What to work on. Where an image occurs, skip it and print the rest of the records verbatim.
◆ ◆ ◆ ◆ ◆
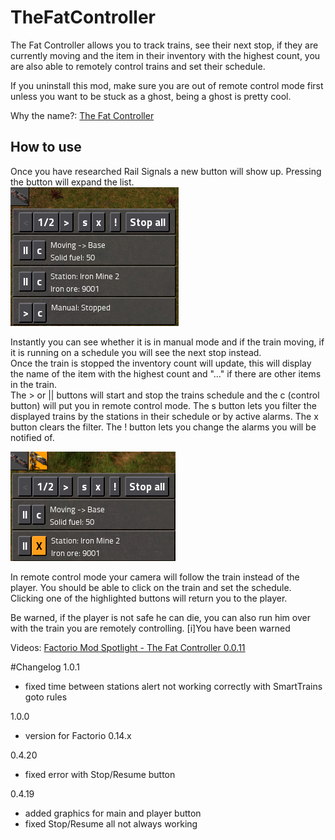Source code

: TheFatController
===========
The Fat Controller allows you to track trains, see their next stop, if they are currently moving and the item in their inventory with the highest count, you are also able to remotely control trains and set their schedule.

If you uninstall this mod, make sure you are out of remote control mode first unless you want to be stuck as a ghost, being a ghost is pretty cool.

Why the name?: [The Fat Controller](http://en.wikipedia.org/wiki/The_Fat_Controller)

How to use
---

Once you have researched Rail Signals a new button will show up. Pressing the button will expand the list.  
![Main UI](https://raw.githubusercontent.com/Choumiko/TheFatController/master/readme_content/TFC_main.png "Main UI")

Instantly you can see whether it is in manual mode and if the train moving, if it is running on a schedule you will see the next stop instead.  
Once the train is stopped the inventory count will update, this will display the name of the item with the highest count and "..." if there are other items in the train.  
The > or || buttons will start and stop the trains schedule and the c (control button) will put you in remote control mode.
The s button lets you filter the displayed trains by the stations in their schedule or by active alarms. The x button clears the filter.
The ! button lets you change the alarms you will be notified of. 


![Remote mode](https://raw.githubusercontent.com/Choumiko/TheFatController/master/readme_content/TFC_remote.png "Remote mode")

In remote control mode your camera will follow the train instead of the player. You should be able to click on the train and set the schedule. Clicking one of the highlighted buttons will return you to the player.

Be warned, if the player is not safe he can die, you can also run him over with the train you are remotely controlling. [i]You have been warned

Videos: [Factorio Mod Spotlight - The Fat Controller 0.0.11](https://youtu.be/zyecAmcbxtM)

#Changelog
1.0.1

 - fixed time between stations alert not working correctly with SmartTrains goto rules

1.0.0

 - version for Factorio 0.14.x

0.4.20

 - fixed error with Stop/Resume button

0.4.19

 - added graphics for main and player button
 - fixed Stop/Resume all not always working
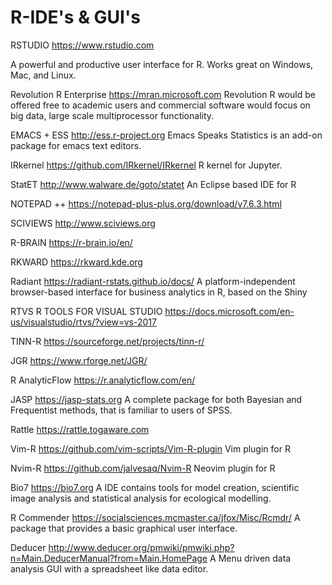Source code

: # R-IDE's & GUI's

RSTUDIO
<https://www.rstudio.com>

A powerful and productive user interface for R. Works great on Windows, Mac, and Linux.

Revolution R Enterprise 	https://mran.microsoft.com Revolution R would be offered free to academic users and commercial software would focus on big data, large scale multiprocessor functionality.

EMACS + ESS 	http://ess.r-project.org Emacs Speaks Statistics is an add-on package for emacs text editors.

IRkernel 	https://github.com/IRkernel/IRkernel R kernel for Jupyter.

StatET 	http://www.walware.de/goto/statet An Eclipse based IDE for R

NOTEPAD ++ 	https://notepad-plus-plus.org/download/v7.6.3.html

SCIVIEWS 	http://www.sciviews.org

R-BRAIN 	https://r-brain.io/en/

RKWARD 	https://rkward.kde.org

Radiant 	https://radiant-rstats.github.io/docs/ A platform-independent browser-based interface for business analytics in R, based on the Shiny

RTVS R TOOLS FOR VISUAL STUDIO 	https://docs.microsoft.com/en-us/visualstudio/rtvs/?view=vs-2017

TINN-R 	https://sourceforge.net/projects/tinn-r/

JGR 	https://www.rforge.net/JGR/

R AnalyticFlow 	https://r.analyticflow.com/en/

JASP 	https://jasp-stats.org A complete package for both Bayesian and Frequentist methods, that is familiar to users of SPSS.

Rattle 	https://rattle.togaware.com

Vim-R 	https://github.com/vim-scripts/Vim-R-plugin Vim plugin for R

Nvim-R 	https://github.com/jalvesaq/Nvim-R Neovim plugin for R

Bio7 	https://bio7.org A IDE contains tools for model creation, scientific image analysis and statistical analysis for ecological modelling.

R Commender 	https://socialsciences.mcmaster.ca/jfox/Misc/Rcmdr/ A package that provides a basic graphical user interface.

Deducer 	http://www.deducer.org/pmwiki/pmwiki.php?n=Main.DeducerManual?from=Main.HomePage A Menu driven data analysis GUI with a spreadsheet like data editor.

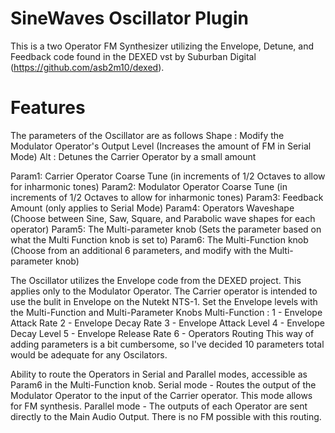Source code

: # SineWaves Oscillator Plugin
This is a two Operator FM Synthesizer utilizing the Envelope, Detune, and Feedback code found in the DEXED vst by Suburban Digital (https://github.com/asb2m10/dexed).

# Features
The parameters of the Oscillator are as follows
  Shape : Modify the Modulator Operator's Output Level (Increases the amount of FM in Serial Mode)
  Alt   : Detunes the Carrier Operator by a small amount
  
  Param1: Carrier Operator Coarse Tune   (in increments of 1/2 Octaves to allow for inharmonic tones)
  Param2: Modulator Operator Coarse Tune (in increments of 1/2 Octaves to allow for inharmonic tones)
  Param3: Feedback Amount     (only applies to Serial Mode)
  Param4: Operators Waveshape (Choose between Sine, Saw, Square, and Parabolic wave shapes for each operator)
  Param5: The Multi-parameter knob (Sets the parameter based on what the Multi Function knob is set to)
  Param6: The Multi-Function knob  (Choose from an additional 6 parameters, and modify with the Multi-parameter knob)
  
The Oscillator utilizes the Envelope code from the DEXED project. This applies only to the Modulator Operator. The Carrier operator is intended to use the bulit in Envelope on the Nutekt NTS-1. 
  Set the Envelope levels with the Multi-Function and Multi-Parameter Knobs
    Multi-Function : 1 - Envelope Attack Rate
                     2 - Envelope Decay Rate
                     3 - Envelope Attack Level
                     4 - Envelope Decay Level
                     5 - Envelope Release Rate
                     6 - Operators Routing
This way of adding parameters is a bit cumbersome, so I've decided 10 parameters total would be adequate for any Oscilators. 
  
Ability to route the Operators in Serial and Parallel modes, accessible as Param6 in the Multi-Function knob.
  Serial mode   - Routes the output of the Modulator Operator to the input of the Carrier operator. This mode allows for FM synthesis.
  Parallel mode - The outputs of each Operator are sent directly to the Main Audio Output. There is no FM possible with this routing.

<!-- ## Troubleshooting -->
◆ ◆ ◆ ◆ ◆
Written answer.
Source code

: TheFatController
===========
The Fat Controller allows you to track trains, see their next stop, if they are currently moving and the item in their inventory with the highest count, you are also able to remotely control trains and set their schedule.

If you uninstall this mod, make sure you are out of remote control mode first unless you want to be stuck as a ghost, being a ghost is pretty cool.

Why the name?: [The Fat Controller](http://en.wikipedia.org/wiki/The_Fat_Controller)

How to use
---

Once you have researched Rail Signals a new button will show up. Pressing the button will expand the list.  
![Main UI](https://raw.githubusercontent.com/Choumiko/TheFatController/master/readme_content/TFC_main.png "Main UI")

Instantly you can see whether it is in manual mode and if the train moving, if it is running on a schedule you will see the next stop instead.  
Once the train is stopped the inventory count will update, this will display the name of the item with the highest count and "..." if there are other items in the train.  
The > or || buttons will start and stop the trains schedule and the c (control button) will put you in remote control mode.
The s button lets you filter the displayed trains by the stations in their schedule or by active alarms. The x button clears the filter.
The ! button lets you change the alarms you will be notified of. 


![Remote mode](https://raw.githubusercontent.com/Choumiko/TheFatController/master/readme_content/TFC_remote.png "Remote mode")

In remote control mode your camera will follow the train instead of the player. You should be able to click on the train and set the schedule. Clicking one of the highlighted buttons will return you to the player.

Be warned, if the player is not safe he can die, you can also run him over with the train you are remotely controlling. [i]You have been warned

Videos: [Factorio Mod Spotlight - The Fat Controller 0.0.11](https://youtu.be/zyecAmcbxtM)

#Changelog
1.0.1

 - fixed time between stations alert not working correctly with SmartTrains goto rules

1.0.0

 - version for Factorio 0.14.x

0.4.20

 - fixed error with Stop/Resume button

0.4.19

 - added graphics for main and player button
 - fixed Stop/Resume all not always working
Source code

: # R-IDE's & GUI's

RSTUDIO
<https://www.rstudio.com>

A powerful and productive user interface for R. Works great on Windows, Mac, and Linux.

Revolution R Enterprise 	https://mran.microsoft.com Revolution R would be offered free to academic users and commercial software would focus on big data, large scale multiprocessor functionality.

EMACS + ESS 	http://ess.r-project.org Emacs Speaks Statistics is an add-on package for emacs text editors.

IRkernel 	https://github.com/IRkernel/IRkernel R kernel for Jupyter.

StatET 	http://www.walware.de/goto/statet An Eclipse based IDE for R

NOTEPAD ++ 	https://notepad-plus-plus.org/download/v7.6.3.html

SCIVIEWS 	http://www.sciviews.org

R-BRAIN 	https://r-brain.io/en/

RKWARD 	https://rkward.kde.org

Radiant 	https://radiant-rstats.github.io/docs/ A platform-independent browser-based interface for business analytics in R, based on the Shiny

RTVS R TOOLS FOR VISUAL STUDIO 	https://docs.microsoft.com/en-us/visualstudio/rtvs/?view=vs-2017

TINN-R 	https://sourceforge.net/projects/tinn-r/

JGR 	https://www.rforge.net/JGR/

R AnalyticFlow 	https://r.analyticflow.com/en/

JASP 	https://jasp-stats.org A complete package for both Bayesian and Frequentist methods, that is familiar to users of SPSS.

Rattle 	https://rattle.togaware.com

Vim-R 	https://github.com/vim-scripts/Vim-R-plugin Vim plugin for R

Nvim-R 	https://github.com/jalvesaq/Nvim-R Neovim plugin for R

Bio7 	https://bio7.org A IDE contains tools for model creation, scientific image analysis and statistical analysis for ecological modelling.

R Commender 	https://socialsciences.mcmaster.ca/jfox/Misc/Rcmdr/ A package that provides a basic graphical user interface.

Deducer 	http://www.deducer.org/pmwiki/pmwiki.php?n=Main.DeducerManual?from=Main.HomePage A Menu driven data analysis GUI with a spreadsheet like data editor.

Source code

: # SineWaves Oscillator Plugin
This is a two Operator FM Synthesizer utilizing the Envelope, Detune, and Feedback code found in the DEXED vst by Suburban Digital (https://github.com/asb2m10/dexed).

# Features
The parameters of the Oscillator are as follows
  Shape : Modify the Modulator Operator's Output Level (Increases the amount of FM in Serial Mode)
  Alt   : Detunes the Carrier Operator by a small amount
  
  Param1: Carrier Operator Coarse Tune   (in increments of 1/2 Octaves to allow for inharmonic tones)
  Param2: Modulator Operator Coarse Tune (in increments of 1/2 Octaves to allow for inharmonic tones)
  Param3: Feedback Amount     (only applies to Serial Mode)
  Param4: Operators Waveshape (Choose between Sine, Saw, Square, and Parabolic wave shapes for each operator)
  Param5: The Multi-parameter knob (Sets the parameter based on what the Multi Function knob is set to)
  Param6: The Multi-Function knob  (Choose from an additional 6 parameters, and modify with the Multi-parameter knob)
  
The Oscillator utilizes the Envelope code from the DEXED project. This applies only to the Modulator Operator. The Carrier operator is intended to use the bulit in Envelope on the Nutekt NTS-1. 
  Set the Envelope levels with the Multi-Function and Multi-Parameter Knobs
    Multi-Function : 1 - Envelope Attack Rate
                     2 - Envelope Decay Rate
                     3 - Envelope Attack Level
                     4 - Envelope Decay Level
                     5 - Envelope Release Rate
                     6 - Operators Routing
This way of adding parameters is a bit cumbersome, so I've decided 10 parameters total would be adequate for any Oscilators. 
  
Ability to route the Operators in Serial and Parallel modes, accessible as Param6 in the Multi-Function knob.
  Serial mode   - Routes the output of the Modulator Operator to the input of the Carrier operator. This mode allows for FM synthesis.
  Parallel mode - The outputs of each Operator are sent directly to the Main Audio Output. There is no FM possible with this routing.

<!-- ## Troubleshooting -->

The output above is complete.